Exercise goal: Scan the listing below for the string "with" and copy each line where it turns up.

:::::

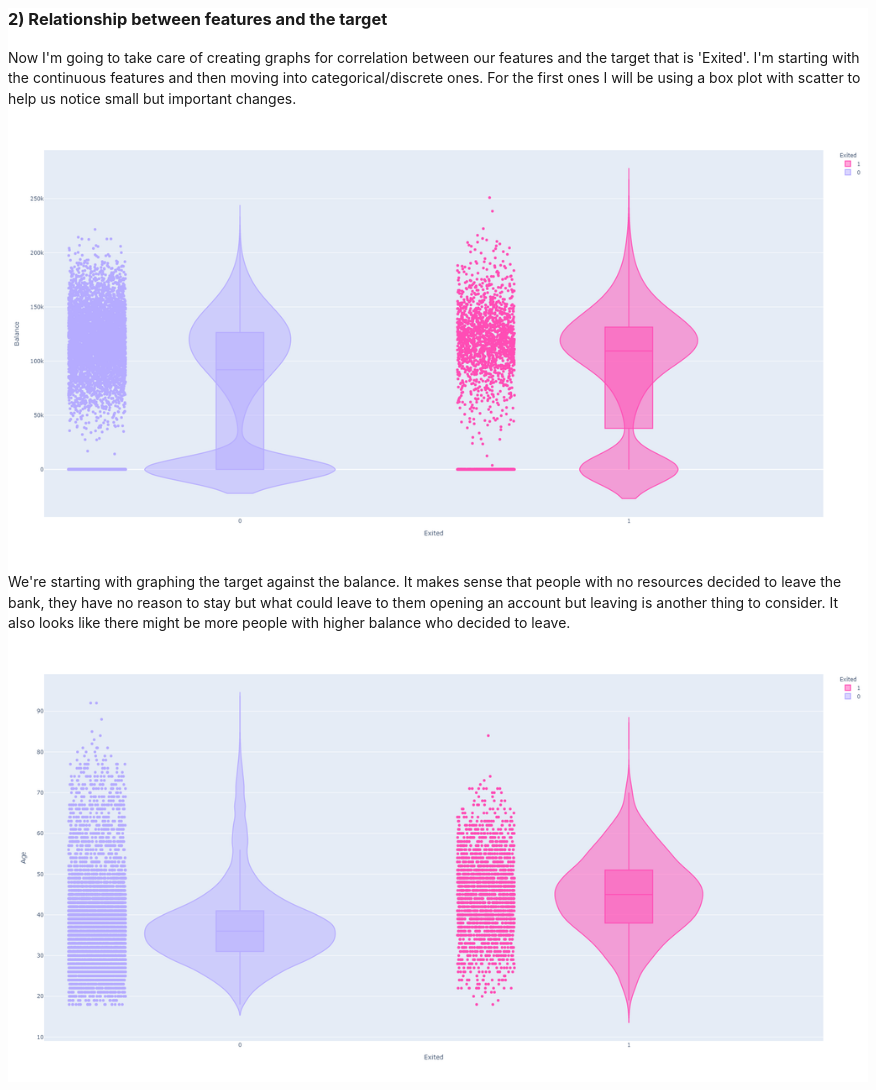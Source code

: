 

### 2) Relationship between features and the target

Now I'm going to take care of creating graphs for correlation between our features and the target that is 'Exited'. I'm starting with the continuous features and then moving into categorical/discrete ones. For the first ones I will be using a box plot with scatter to help us notice small but important changes.

![Box plot for balance](./plots/exited-balance.png)

We're starting with graphing the target against the balance. It makes sense that people with no resources decided to leave the bank, they have no reason to stay but what could leave to them opening an account but leaving is another thing to consider. It also looks like there might be more people with higher balance who decided to leave.

![Box plot for age](./plots/exited-age.png)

:::::

Exercise solution:
Now I'm going to take care of creating graphs for correlation between our features and the target that is 'Exited'. I'm starting with the continuous features and then moving into categorical/discrete ones. For the first ones I will be using a box plot with scatter to help us notice small but important changes.
We're starting with graphing the target against the balance. It makes sense that people with no resources decided to leave the bank, they have no reason to stay but what could leave to them opening an account but leaving is another thing to consider. It also looks like there might be more people with higher balance who decided to leave.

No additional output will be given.